My number 1 spot was always going to be my number 1 spot. Sure you can pick Everything Must Go as a better album, certainly a more palatable option and maybe one more symbolic of the decade, but The Holy Bible is THE ONE. I made some Beatles comparisons above, but what the hell do you compare this to? Sure there were dark albums before and there have been since – the 90s were full of them, but none of them come close to this. This is pain not commercialized, romanticized, or glorified. It’s like unnecessary eye surgery. It’s darker than any metal album, and unquestionably more authentic in its horror. While the 90s were known for certain artists paving new ways with sampling The Holy Bible offered the following soundbite samples:

‘I wanted to rub the human face in its own vomit, and then force it too look in the mirror’

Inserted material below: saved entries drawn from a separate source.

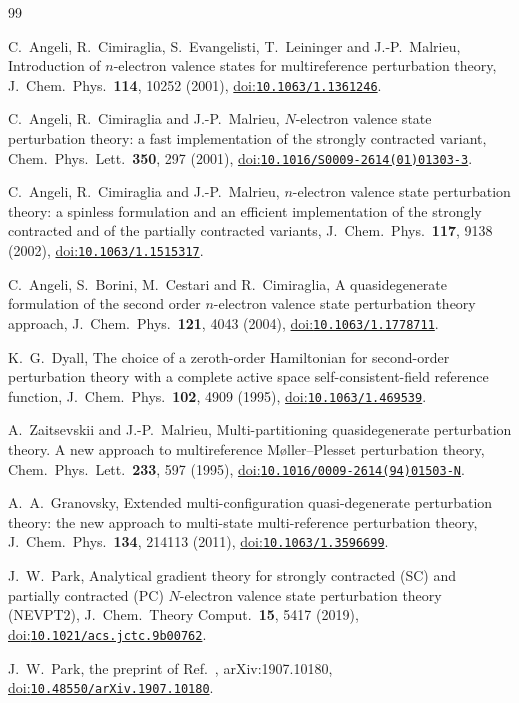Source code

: \documentclass[11pt]{article}
\newcommand{\doi}[1]{\href{https://doi.org/#1}{doi:\nolinkurl{#1}}}
\begin{document}
\begin{thebibliography}{99}

C.~Angeli, R.~Cimiraglia, S.~Evangelisti, T.~Leininger and J.-P.~Malrieu,
Introduction of $n$-electron valence states for multireference perturbation
theory, J.~Chem.\ Phys.\ \textbf{114}, 10252 (2001),
\doi{10.1063/1.1361246}.

C.~Angeli, R.~Cimiraglia and J.-P.~Malrieu, $N$-electron valence state
perturbation theory: a fast implementation of the strongly contracted
variant, Chem.\ Phys.\ Lett.\ \textbf{350}, 297 (2001),
\doi{10.1016/S0009-2614(01)01303-3}.

C.~Angeli, R.~Cimiraglia and J.-P.~Malrieu, $n$-electron valence state
perturbation theory: a spinless formulation and an efficient implementation
of the strongly contracted and of the partially contracted variants,
J.~Chem.\ Phys.\ \textbf{117}, 9138 (2002), \doi{10.1063/1.1515317}.

C.~Angeli, S.~Borini, M.~Cestari and R.~Cimiraglia, A quasidegenerate
formulation of the second order $n$-electron valence state perturbation
theory approach, J.~Chem.\ Phys.\ \textbf{121}, 4043 (2004),
\doi{10.1063/1.1778711}.

K.~G.~Dyall, The choice of a zeroth-order Hamiltonian for second-order
perturbation theory with a complete active space self-consistent-field
reference function, J.~Chem.\ Phys.\ \textbf{102}, 4909 (1995),
\doi{10.1063/1.469539}.

A.~Zaitsevskii and J.-P.~Malrieu, Multi-partitioning quasidegenerate
perturbation theory. A new approach to multireference M{\o}ller--Plesset
perturbation theory, Chem.\ Phys.\ Lett.\ \textbf{233}, 597 (1995),
\doi{10.1016/0009-2614(94)01503-N}.

A.~A.~Granovsky, Extended multi-configuration quasi-degenerate perturbation
theory: the new approach to multi-state multi-reference perturbation theory,
J.~Chem.\ Phys.\ \textbf{134}, 214113 (2011), \doi{10.1063/1.3596699}.

J.~W.~Park, Analytical gradient theory for strongly contracted (SC) and
partially contracted (PC) $N$-electron valence state perturbation theory
(NEVPT2), J.~Chem.\ Theory Comput.\ \textbf{15}, 5417 (2019),
\doi{10.1021/acs.jctc.9b00762}.

J.~W.~Park, the preprint of Ref.~\cite{park2019}, arXiv:1907.10180,
\doi{10.48550/arXiv.1907.10180}.


\end{thebibliography}
\end{document}

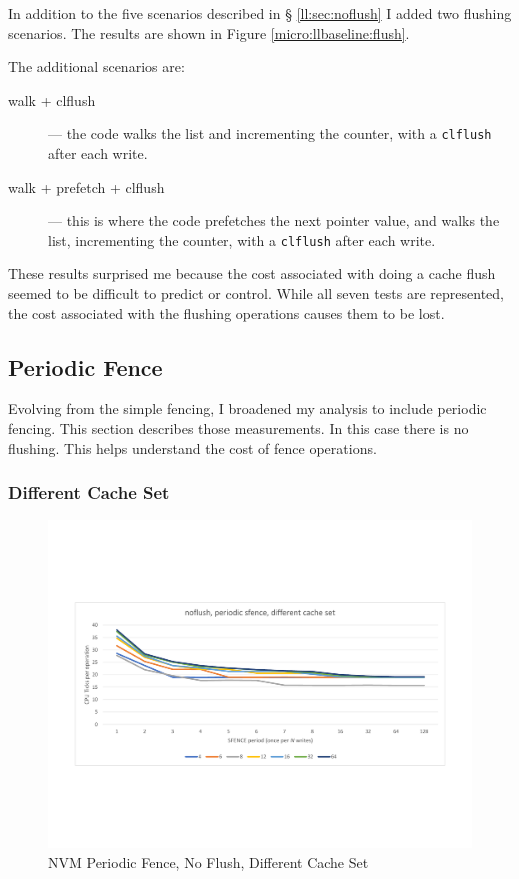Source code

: In addition to the five scenarios described in \S 
\ref{ll:sec:noflush} I added two flushing scenarios.  The
results are shown in Figure \ref{micro:llbaseline:flush}.

The additional scenarios are:

\begin{description}
    \item[walk + clflush] --- the code walks the list and incrementing the counter, with a \texttt{clflush} after each write.
    \item[walk + prefetch + clflush] --- this is where the code prefetches the next pointer value, and walks the list, incrementing the counter, with a \texttt{clflush} after each write.
\end{description}

These results surprised me because the cost associated with
doing a cache flush seemed to be difficult to predict or control. While all seven tests are represented, the cost associated with the flushing operations causes them to be
lost.

\subsection{Periodic Fence}

Evolving from the simple fencing, I broadened my analysis to include periodic fencing.  This section describes those measurements.  In this case there is no flushing.  This helps understand the cost of fence operations. 



\subsubsection{Different Cache Set}

\begin{figure}
    \centering
    \caption{NVM Periodic Fence, No Flush, Different Cache Set}\label{micro:sfence:noflush:different}
    \includegraphics[scale=0.35]{micro/nvm-noflush-periodic-different.pdf}
\end{figure}


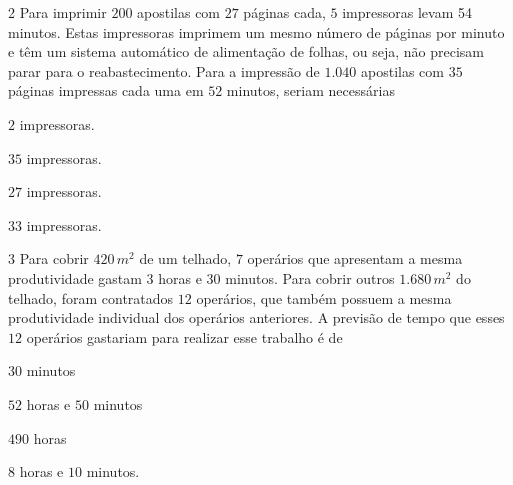 \num{2}  Para imprimir $200$ apostilas com $27$ páginas cada, $5$ impressoras levam
54 minutos. Estas impressoras imprimem um mesmo número de páginas por
minuto e têm um sistema automático de alimentação de folhas, ou seja,
não precisam parar para o reabastecimento. Para a impressão de $1.040$
apostilas com $35$ páginas impressas cada uma em $52$ minutos, seriam
necessárias

\begin{escolha}
\item $2$ impressoras.
\item $35$ impressoras.
\item $27$ impressoras.
\item $33$ impressoras.
\end{escolha}



\num{3}  Para cobrir $420\,m^2$ de um telhado, $7$ operários que apresentam a mesma
produtividade gastam $3$ horas e $30$ minutos. Para cobrir outros $1.680\,m^2$
do telhado, foram contratados $12$ operários, que também possuem a mesma
produtividade individual dos operários anteriores. A previsão de tempo
que esses $12$ operários gastariam para realizar esse trabalho é de

\begin{multicols}{2}
\begin{escolha}
\item $30$ minutos
\item $52$ horas e $50$ minutos
\item $490$ horas
\item $8$ horas e $10$ minutos.
\end{escolha}
\end{multicols}

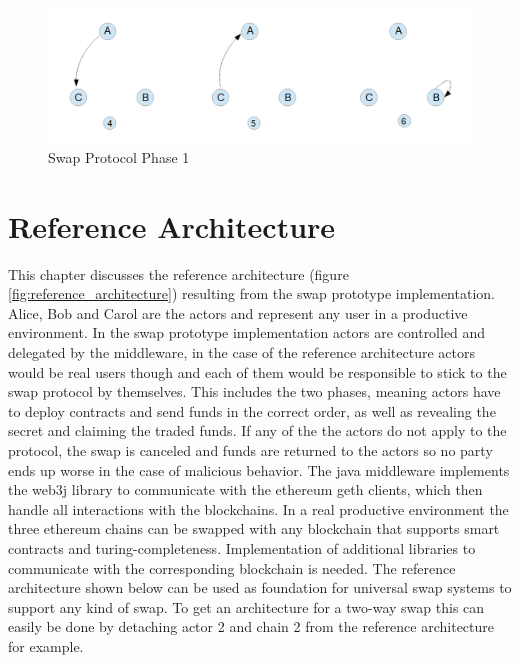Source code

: \begin{figure}[h]
	\begin{center}
		\includegraphics[width=0.6\paperwidth]{phase1}
		\caption{Swap Protocol Phase 1}
		\label{fig:phase1}
	\end{center}
\end{figure}

\clearpage


\section{Reference Architecture}
\label{sec:chapter04:ref_architecture}

This chapter discusses the reference architecture (figure \ref{fig:reference_architecture}) resulting from the swap prototype implementation. Alice, Bob and Carol are the actors and represent any user in a productive environment. In the swap prototype implementation actors are controlled and delegated by the middleware, in the case of the reference architecture actors would be real users though and each of them would be responsible to stick to the swap protocol by themselves. This includes the two phases, meaning actors have to deploy contracts and send funds in the correct order, as well as revealing the secret and claiming the traded funds. If any of the the actors do not apply to the protocol, the swap is canceled and funds are returned to the actors so no party ends up worse in the case of malicious behavior. The java middleware implements the web3j library to communicate with the ethereum geth clients, which then handle all interactions with the blockchains. In a real productive environment the three ethereum chains can be swapped with any blockchain that supports smart contracts and turing-completeness. Implementation of additional libraries to communicate with the corresponding blockchain is needed. The reference architecture shown below can be used as foundation for universal swap systems to support any kind of swap. To get an architecture for a two-way swap this can easily be done by detaching actor 2 and chain 2 from the reference architecture for example. \newline \newline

‘I knew that someday I was gonna die. And I knew before I died Two things would happen to me – That number one I would regret my entire life. And number two I would want to live my life over again’

‘I wonder who you think you are. You damn well think you’re God or something. God give life, God taketh it away, not you. I think you are the devil itself’ (Mother of one of the victims of Peter Sutcliffe).

‘I eat too much to die and not enough to stay alive. I’m sitting in the middle waiting’ (quote from a documentary about a girl’s struggle with anorexia. She died a few months later).

‘I hate purity. Hate goodness. I don’t want virtue to exist anywhere. I want everyone corrupt’.

‘The court has come. The court of the Nations. And into the courtroom will come the martyrs of Majdanek and Oswiecim. From the ditch of Kerch the dead will rise. They will arise from the graves, they will arise from flames bringing with them the acrid smoke and the deathly odour of scorched and martyred Europe. And the children, they too will come, stern and merciless. The butchers had no pity on them; now the victims will judge the butchers. Today the tear of the child is the judge. The grief of the mother is the prosecutor’ (transcript from the Nuremberg Trials).

Lets not forget the artwork and the liner note quotations. There has rarely, if ever, been a more assured statement of art in music – the band honing their past experiments with design and quotes to a sharpened bullet tip. That’s all well and good, but in the end it is the band themselves who stand out, draped in military garb and spouting rage and vitriol and anyone and everything – this is the Holy Bible for the twentieth century – a catalogue of atrocities counted off with some of the most gut churning vocals, ferocious guitar, ungodly noise, and potent lyrics you’ll ever experience. The Holocaust, self-hate, Imperialism, anorexia (Richey, the band’s lost guitarist and lyricist was 6 stone at the time of recording), murder on an individual and massive scale, religion, banks, politicians, exploitation – the band uncover every ugly truth of the modern man and let us know precisely who’s responsible.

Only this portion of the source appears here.